Die Furche: Was sind die größten Probleme im Bereich Kinder- und Jugendgesundheit?

Vavrik: Unsere Erfahrung ist, dass wir eine große Mangelversorgung haben. Kinder warten monatelang auf einen Therapieplatz. Die Kostenbelastung für manche Familien ist zu groß, wenn 40 Euro pro Therapiestunde zu zahlen sind. Es gibt Kontingente bei Therapieplätzen für behinderte Kinder. Es kann in einem Jahr nur eine gewisse Zahl von Kindern behandelt werden, dann ist Aufnahmestopp. Das wäre im Erwachsenenbereich unvorstellbar!

Die Furche: Was fordern Sie?

Vavrik: Wir brauchen aussagekräftigere Daten in der Kinder- und Jugendgesundheit; zudem: mehr Angebote in der Prävention und Gesundheitsförderung sowie die Möglichkeit, therapeutisch interdisziplinär zu arbeiten. Wichtig sind rechtzeitige kostenfreie Therapien für Kinder und Jugendliche. Das wäre auch ökonomisch eine sinnvolle Investition in die Volksgesundheit. Denn moderne Krankheiten wie Bewegungsmangel, Hyperaktivität, Diabetes oder Depression sind später in den Erwachsenenjahren die großen Kostenverursacher.

Die Furche: Was läuft gut?

Vavrik: Die Allgemeinversorgung und Akutmedizin für Kinder und Jugendliche ist gut. Schwierig wird es bei chronischen Erkrankungen, Entwicklungsstörungen und psychosozialen Problemen.

Die Furche: Sie leiten ein Institut für Entwicklungsdiagnostik in Wien. Wie stellt sich die Situation dar?

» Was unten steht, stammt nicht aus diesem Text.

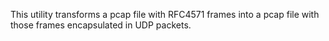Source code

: This utility transforms a pcap file with RFC4571 frames into a pcap file with those frames
encapsulated in UDP packets.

Vavrik: Wir haben regelmäßig Aufnahmesperren und Wartezeiten für den ersten Vorstellungstermin von zirka drei Monaten, bei manchen Therapieformen bis zu einem Jahr. Stellen Sie sich vor, der Kinderarzt äußert bei Ihrem Kind den Verdacht auf Autismus, und Sie müssen drei Monate in der Ungewissheit leben. Es gibt eine Ungleichbehandlung und ein Verteilungsproblem. Es gibt nicht grundsätzlich zu wenig Geld, sondern es ist schlecht verteilt. 19 Prozent der Bevölkerung sind Kinder und Jugendliche, aber nur sieben Prozent der Gesundheitsleistungen fließen zu diesen Gruppen. Investitionen in frühe Gesundheitsprogramme bringen aber viel, weil sie für das ganze Leben wirksam sind.